* _WORK REQUEST_
Reproduce every record verbatim but drop the pictures.

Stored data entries
+---+

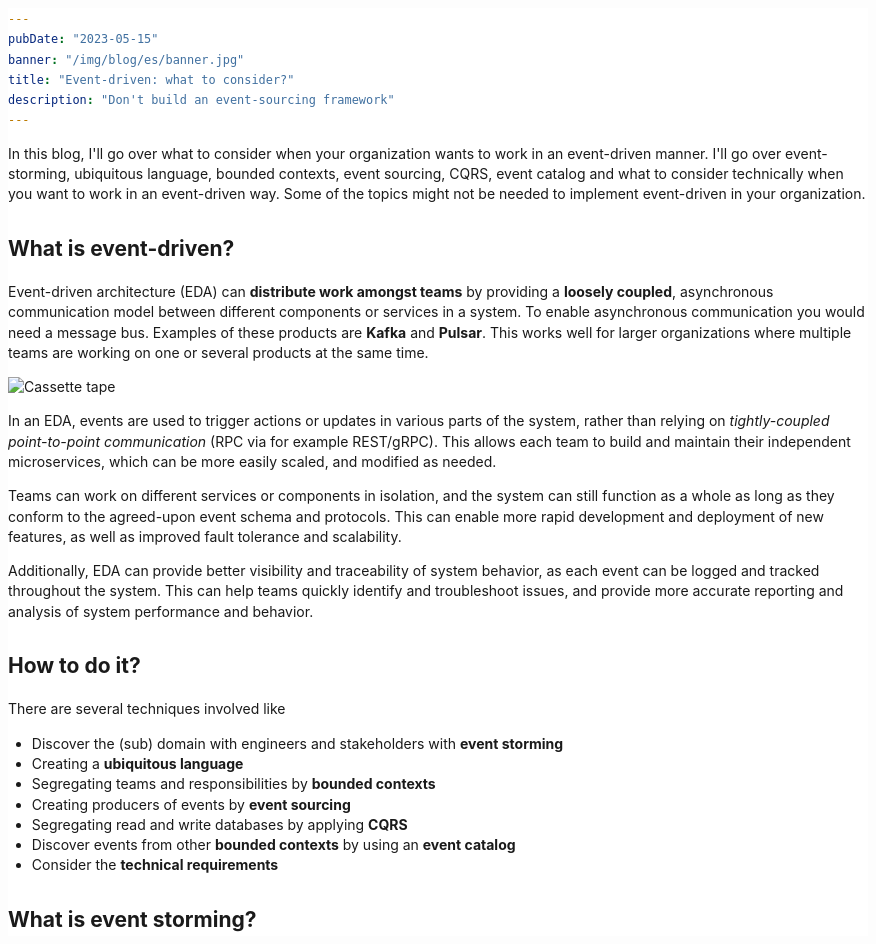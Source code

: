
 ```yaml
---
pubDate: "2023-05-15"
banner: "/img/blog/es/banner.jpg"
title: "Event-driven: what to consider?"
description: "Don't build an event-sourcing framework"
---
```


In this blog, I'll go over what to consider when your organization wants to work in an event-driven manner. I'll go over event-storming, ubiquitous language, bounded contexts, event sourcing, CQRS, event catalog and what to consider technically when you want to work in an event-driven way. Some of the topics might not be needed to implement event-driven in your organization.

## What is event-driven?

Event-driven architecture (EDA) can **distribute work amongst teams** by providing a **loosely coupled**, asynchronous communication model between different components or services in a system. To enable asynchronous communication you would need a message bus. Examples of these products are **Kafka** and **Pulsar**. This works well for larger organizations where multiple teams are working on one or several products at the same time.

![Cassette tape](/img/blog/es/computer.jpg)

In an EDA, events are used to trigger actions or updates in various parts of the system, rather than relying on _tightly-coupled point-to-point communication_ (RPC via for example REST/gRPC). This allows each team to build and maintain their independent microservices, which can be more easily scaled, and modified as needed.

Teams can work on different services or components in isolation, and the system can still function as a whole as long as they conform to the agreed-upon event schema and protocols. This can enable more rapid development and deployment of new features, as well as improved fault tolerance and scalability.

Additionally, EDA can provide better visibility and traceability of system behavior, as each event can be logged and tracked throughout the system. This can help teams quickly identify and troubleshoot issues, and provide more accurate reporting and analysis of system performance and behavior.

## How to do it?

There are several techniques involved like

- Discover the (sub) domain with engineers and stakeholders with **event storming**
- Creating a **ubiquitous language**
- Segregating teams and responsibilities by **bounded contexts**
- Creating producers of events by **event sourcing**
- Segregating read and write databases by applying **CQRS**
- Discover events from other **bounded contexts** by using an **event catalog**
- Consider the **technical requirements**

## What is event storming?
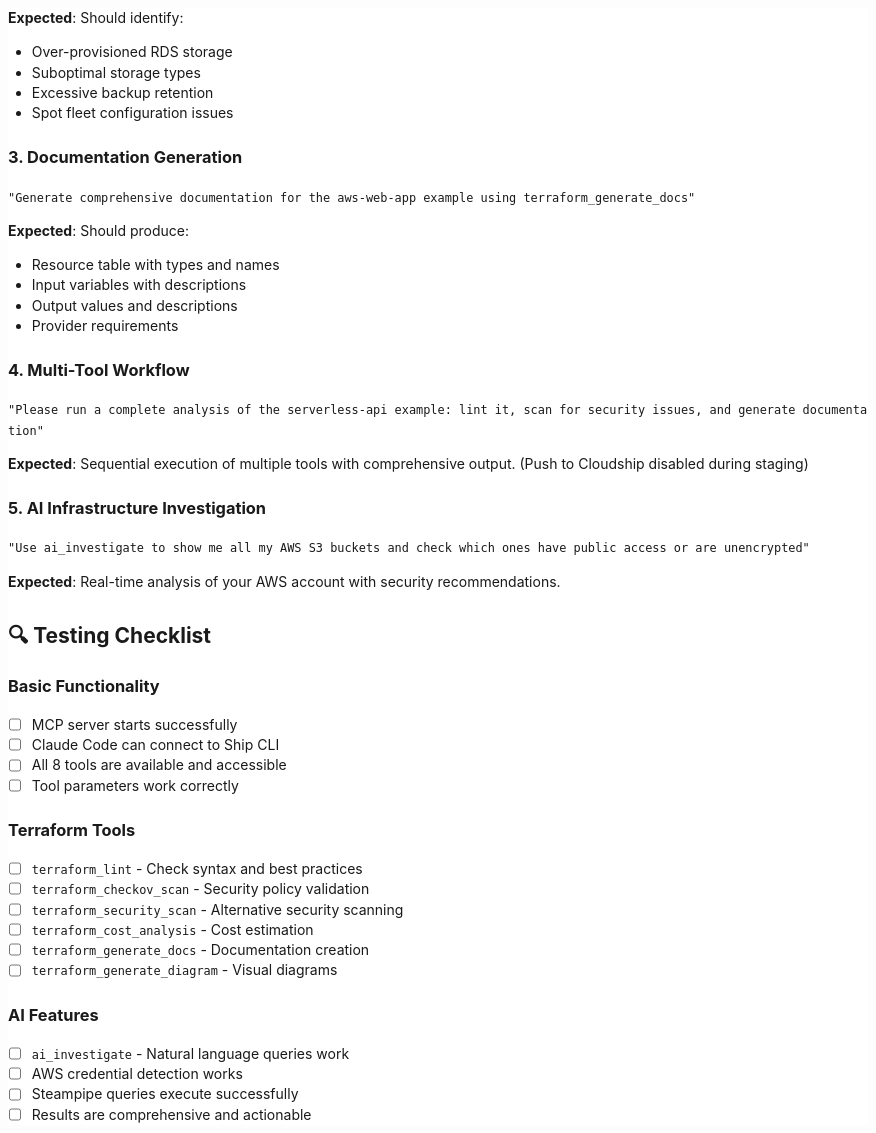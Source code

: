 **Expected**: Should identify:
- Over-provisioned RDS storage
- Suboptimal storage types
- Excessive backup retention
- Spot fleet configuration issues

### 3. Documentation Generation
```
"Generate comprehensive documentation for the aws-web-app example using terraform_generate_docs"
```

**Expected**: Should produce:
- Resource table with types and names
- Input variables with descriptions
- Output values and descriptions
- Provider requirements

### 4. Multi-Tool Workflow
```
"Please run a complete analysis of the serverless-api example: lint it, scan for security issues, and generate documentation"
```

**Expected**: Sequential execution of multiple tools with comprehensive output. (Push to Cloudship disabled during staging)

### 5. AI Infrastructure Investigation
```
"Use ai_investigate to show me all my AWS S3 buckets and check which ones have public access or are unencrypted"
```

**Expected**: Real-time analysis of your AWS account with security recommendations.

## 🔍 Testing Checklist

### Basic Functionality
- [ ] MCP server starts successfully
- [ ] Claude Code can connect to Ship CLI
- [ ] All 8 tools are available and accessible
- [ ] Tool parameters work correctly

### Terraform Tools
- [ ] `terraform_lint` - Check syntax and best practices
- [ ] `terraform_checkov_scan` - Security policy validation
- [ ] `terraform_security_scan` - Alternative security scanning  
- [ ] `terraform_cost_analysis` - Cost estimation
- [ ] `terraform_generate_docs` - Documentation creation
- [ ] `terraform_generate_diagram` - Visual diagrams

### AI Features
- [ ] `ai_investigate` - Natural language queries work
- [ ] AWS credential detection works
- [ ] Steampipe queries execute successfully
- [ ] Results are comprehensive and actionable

+---+

* _EXERCISE OUTPUT_
Source code

:
 ```yaml
---
pubDate: "2023-05-15"
banner: "/img/blog/es/banner.jpg"
title: "Event-driven: what to consider?"
description: "Don't build an event-sourcing framework"
---
```


In this blog, I'll go over what to consider when your organization wants to work in an event-driven manner. I'll go over event-storming, ubiquitous language, bounded contexts, event sourcing, CQRS, event catalog and what to consider technically when you want to work in an event-driven way. Some of the topics might not be needed to implement event-driven in your organization.

## What is event-driven?

Event-driven architecture (EDA) can **distribute work amongst teams** by providing a **loosely coupled**, asynchronous communication model between different components or services in a system. To enable asynchronous communication you would need a message bus. Examples of these products are **Kafka** and **Pulsar**. This works well for larger organizations where multiple teams are working on one or several products at the same time.

![Cassette tape](/img/blog/es/computer.jpg)

In an EDA, events are used to trigger actions or updates in various parts of the system, rather than relying on _tightly-coupled point-to-point communication_ (RPC via for example REST/gRPC). This allows each team to build and maintain their independent microservices, which can be more easily scaled, and modified as needed.

Teams can work on different services or components in isolation, and the system can still function as a whole as long as they conform to the agreed-upon event schema and protocols. This can enable more rapid development and deployment of new features, as well as improved fault tolerance and scalability.

Additionally, EDA can provide better visibility and traceability of system behavior, as each event can be logged and tracked throughout the system. This can help teams quickly identify and troubleshoot issues, and provide more accurate reporting and analysis of system performance and behavior.

## How to do it?

There are several techniques involved like

- Discover the (sub) domain with engineers and stakeholders with **event storming**
- Creating a **ubiquitous language**
- Segregating teams and responsibilities by **bounded contexts**
- Creating producers of events by **event sourcing**
- Segregating read and write databases by applying **CQRS**
- Discover events from other **bounded contexts** by using an **event catalog**
- Consider the **technical requirements**

## What is event storming?
Source code

: **Expected**: Should identify:
- Over-provisioned RDS storage
- Suboptimal storage types
- Excessive backup retention
- Spot fleet configuration issues

### 3. Documentation Generation
```
"Generate comprehensive documentation for the aws-web-app example using terraform_generate_docs"
```

**Expected**: Should produce:
- Resource table with types and names
- Input variables with descriptions
- Output values and descriptions
- Provider requirements

### 4. Multi-Tool Workflow
```
"Please run a complete analysis of the serverless-api example: lint it, scan for security issues, and generate documentation"
```

**Expected**: Sequential execution of multiple tools with comprehensive output. (Push to Cloudship disabled during staging)

### 5. AI Infrastructure Investigation
```
"Use ai_investigate to show me all my AWS S3 buckets and check which ones have public access or are unencrypted"
```

**Expected**: Real-time analysis of your AWS account with security recommendations.

## 🔍 Testing Checklist

### Basic Functionality
- [ ] MCP server starts successfully
- [ ] Claude Code can connect to Ship CLI
- [ ] All 8 tools are available and accessible
- [ ] Tool parameters work correctly

### Terraform Tools
- [ ] `terraform_lint` - Check syntax and best practices
- [ ] `terraform_checkov_scan` - Security policy validation
- [ ] `terraform_security_scan` - Alternative security scanning  
- [ ] `terraform_cost_analysis` - Cost estimation
- [ ] `terraform_generate_docs` - Documentation creation
- [ ] `terraform_generate_diagram` - Visual diagrams

### AI Features
- [ ] `ai_investigate` - Natural language queries work
- [ ] AWS credential detection works
- [ ] Steampipe queries execute successfully
- [ ] Results are comprehensive and actionable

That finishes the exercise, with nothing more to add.